WORK TO BE COMPLETED: For this exercise, reproduce the entries below exactly, but only from the line containing "- 🔭 I’m currently working on ..." through the line containing "### Step-by-step", both included.

DATA EXTRACTS:
+ + +
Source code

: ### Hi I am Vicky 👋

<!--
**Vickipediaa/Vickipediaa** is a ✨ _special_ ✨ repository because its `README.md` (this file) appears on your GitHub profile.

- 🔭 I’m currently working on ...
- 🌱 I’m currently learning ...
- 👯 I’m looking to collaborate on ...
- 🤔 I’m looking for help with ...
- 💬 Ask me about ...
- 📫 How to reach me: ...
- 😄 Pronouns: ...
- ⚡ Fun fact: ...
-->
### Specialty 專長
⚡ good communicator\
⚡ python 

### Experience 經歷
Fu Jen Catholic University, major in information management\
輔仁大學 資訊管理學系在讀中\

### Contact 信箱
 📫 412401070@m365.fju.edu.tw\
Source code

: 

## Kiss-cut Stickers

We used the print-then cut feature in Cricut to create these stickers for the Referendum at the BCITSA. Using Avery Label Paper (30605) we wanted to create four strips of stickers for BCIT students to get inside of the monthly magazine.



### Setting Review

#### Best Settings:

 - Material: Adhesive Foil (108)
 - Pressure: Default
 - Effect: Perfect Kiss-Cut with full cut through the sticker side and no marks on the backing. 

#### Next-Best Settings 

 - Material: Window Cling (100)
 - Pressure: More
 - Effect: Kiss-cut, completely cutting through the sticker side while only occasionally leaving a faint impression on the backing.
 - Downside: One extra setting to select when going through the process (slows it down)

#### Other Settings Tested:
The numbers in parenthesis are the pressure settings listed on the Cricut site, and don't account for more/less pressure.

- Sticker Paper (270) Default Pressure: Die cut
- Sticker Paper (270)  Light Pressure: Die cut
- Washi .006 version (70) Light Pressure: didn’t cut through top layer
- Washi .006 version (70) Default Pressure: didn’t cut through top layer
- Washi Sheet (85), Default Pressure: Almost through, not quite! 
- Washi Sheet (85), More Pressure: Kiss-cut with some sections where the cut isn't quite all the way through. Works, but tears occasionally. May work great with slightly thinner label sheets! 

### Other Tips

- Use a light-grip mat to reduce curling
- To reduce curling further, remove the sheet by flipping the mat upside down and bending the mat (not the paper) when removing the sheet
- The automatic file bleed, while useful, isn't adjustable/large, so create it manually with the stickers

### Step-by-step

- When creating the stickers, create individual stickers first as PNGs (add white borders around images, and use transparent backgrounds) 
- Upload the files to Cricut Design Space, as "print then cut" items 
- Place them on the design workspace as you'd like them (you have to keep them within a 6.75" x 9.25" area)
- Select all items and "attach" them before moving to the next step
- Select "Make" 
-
+ + +
RESULT OF THE EXERCISE:
- 🔭 I’m currently working on ...
- 🌱 I’m currently learning ...
- 👯 I’m looking to collaborate on ...
- 🤔 I’m looking for help with ...
- 💬 Ask me about ...
- 📫 How to reach me: ...
- 😄 Pronouns: ...
- ⚡ Fun fact: ...
-->
### Specialty 專長
⚡ good communicator\
⚡ python 

### Experience 經歷
Fu Jen Catholic University, major in information management\
輔仁大學 資訊管理學系在讀中\

### Contact 信箱
 📫 412401070@m365.fju.edu.tw\
Source code

: 

## Kiss-cut Stickers

We used the print-then cut feature in Cricut to create these stickers for the Referendum at the BCITSA. Using Avery Label Paper (30605) we wanted to create four strips of stickers for BCIT students to get inside of the monthly magazine.



### Setting Review

#### Best Settings:

 - Material: Adhesive Foil (108)
 - Pressure: Default
 - Effect: Perfect Kiss-Cut with full cut through the sticker side and no marks on the backing. 

#### Next-Best Settings 

 - Material: Window Cling (100)
 - Pressure: More
 - Effect: Kiss-cut, completely cutting through the sticker side while only occasionally leaving a faint impression on the backing.
 - Downside: One extra setting to select when going through the process (slows it down)

#### Other Settings Tested:
The numbers in parenthesis are the pressure settings listed on the Cricut site, and don't account for more/less pressure.

- Sticker Paper (270) Default Pressure: Die cut
- Sticker Paper (270)  Light Pressure: Die cut
- Washi .006 version (70) Light Pressure: didn’t cut through top layer
- Washi .006 version (70) Default Pressure: didn’t cut through top layer
- Washi Sheet (85), Default Pressure: Almost through, not quite! 
- Washi Sheet (85), More Pressure: Kiss-cut with some sections where the cut isn't quite all the way through. Works, but tears occasionally. May work great with slightly thinner label sheets! 

### Other Tips

- Use a light-grip mat to reduce curling
- To reduce curling further, remove the sheet by flipping the mat upside down and bending the mat (not the paper) when removing the sheet
- The automatic file bleed, while useful, isn't adjustable/large, so create it manually with the stickers

### Step-by-step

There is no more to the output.